Look forward to chapter 4.
Steve

Anonymous said

at 9:37 pm on Apr 20, 2006

Hi Dave,
Chapter 2 is great, my only complaint is that it's not long enough. I remember Jesse as a long, tall drink of Yankee beer; lots of fizz but no buzz. He had impressed Sneek with all of his bullshit stories about being tight with Jesse Colin Young, David Crosby, etc. who thought that he would be a good Burner fit. Wrong!! The only song I ever remember him singing or playing was "Only Love Can Break Your Heart" by Neil Young. He never had the balls to actually step on to the stage with us did he? Claimed he had to do more "wood sheddin'" to get his "chops tight". I don't think he ever moved into Burner Mansion, although I'm sure he ate and drank there when there was food or booze to be had. I can't remember paying for his flight home. As holder of the Burner purse strings it was pretty tough to squeeze a dime out of me, but he was such a simpering pain in the ass I may have approved the expense just to get rid of him.

Anonymous said

at 9:37 pm on Apr 20, 2006

As for the Rupert trip, I recall....... that asshole agent who sent us all the way up to Smithers for 2 nights for $400 with an assurance (guarantee?) that he would find us more work once we got there. Running out of gas in the middle of nowhere and being towed into Prince George or some such town because the gas gauge in the Burner van was broken and we were too dumb to figure out that the reason we couldn't get any gas into the tank was because of a frozen overflow vent. We just thought we were getting great mileage. We voted Alfie to leave the van and run through the frozen night to beg a phonecall from that isolated farm house. Those nights we spent at the Friendship House, me disturbing Jesse's sleep and blowing his wispy blonde hair back behind his ears with a hacking cough. Didn't we get hassled coming back drunk, past the curfew one night and having to sweet talk our way back into the dorm to climb into those nasty cots with the scratchy woolen blankets?
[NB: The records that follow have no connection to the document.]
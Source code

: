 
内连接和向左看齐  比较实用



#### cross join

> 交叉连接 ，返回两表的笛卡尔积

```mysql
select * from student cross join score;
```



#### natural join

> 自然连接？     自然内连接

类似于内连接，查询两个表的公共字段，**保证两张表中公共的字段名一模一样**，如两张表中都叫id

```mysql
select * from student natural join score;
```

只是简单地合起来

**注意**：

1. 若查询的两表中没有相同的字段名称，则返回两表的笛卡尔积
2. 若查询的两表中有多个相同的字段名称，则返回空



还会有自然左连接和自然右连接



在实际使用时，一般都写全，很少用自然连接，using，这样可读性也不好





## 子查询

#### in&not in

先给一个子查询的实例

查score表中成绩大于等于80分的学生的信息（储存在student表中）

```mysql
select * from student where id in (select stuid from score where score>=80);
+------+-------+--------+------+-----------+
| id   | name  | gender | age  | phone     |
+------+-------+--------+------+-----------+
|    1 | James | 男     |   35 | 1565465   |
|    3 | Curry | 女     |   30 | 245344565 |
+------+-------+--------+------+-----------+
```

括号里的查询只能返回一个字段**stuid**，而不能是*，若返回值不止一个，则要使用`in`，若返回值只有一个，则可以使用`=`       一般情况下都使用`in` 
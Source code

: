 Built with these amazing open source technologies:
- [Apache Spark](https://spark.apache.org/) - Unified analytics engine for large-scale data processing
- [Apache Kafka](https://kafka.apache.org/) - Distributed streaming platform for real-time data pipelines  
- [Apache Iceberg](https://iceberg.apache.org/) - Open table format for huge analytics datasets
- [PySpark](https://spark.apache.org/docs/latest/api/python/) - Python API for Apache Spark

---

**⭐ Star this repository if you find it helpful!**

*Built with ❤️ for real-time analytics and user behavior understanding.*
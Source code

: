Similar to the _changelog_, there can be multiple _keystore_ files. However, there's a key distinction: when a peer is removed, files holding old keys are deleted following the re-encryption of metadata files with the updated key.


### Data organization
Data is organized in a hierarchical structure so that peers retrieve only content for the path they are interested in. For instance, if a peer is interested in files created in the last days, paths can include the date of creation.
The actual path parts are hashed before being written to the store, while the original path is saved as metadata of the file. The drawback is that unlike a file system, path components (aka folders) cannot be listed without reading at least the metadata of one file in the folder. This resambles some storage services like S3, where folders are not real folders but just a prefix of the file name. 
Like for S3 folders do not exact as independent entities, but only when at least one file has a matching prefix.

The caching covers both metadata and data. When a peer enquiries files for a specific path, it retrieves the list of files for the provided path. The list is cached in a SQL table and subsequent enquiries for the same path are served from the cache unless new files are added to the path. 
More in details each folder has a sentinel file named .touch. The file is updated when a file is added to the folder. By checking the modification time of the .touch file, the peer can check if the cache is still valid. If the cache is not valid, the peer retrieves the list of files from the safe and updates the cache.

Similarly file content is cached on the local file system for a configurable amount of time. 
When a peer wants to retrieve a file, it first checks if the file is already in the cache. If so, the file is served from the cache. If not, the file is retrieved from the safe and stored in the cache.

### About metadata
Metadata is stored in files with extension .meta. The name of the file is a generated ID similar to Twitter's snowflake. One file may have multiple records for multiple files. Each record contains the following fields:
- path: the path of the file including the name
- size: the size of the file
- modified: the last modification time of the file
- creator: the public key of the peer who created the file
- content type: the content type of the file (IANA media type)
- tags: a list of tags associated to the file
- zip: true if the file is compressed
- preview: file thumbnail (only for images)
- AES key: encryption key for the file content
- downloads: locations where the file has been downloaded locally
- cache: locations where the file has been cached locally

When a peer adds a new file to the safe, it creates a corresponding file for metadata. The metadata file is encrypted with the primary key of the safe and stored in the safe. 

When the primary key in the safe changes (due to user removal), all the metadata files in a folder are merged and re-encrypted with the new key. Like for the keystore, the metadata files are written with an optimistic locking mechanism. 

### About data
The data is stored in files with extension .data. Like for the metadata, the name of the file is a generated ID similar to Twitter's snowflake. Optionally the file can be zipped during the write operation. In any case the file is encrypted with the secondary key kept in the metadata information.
There was no place to go but up from those circumstances. Billy Bond marching us down to buy uniforms from the local dept. store and insisting Alfie get his hair cut. Tiny Bubbles giving us a glimpse behind g-string when she turned her back to the audience. Play some Credence you useless, long-haired fuckers!
That's it for now.
Cheers,
Steve

Anonymous said

at 2:12 pm on May 23, 2006

Actually it wasn't me that ran to the house. I remember it being Tim and someone else. It was so cold that when they got back into the van their lungs started to thaw out and they were writing around in pain in the back of the van. I remember being glad it wasn't me! I also remember that us dumbasses had never been to a cold climate before and were wearing street shoes and North Van type winter jackets. We would fight to get into the front seat so we could put our feet under the pathetic heater in the Burner van cab. The road north to Prince George was frozen so cold that it wasn't slippery anymore - the thin layer of moisture that always accompanied ice on the North Shore didn't exist and made it like a regular road!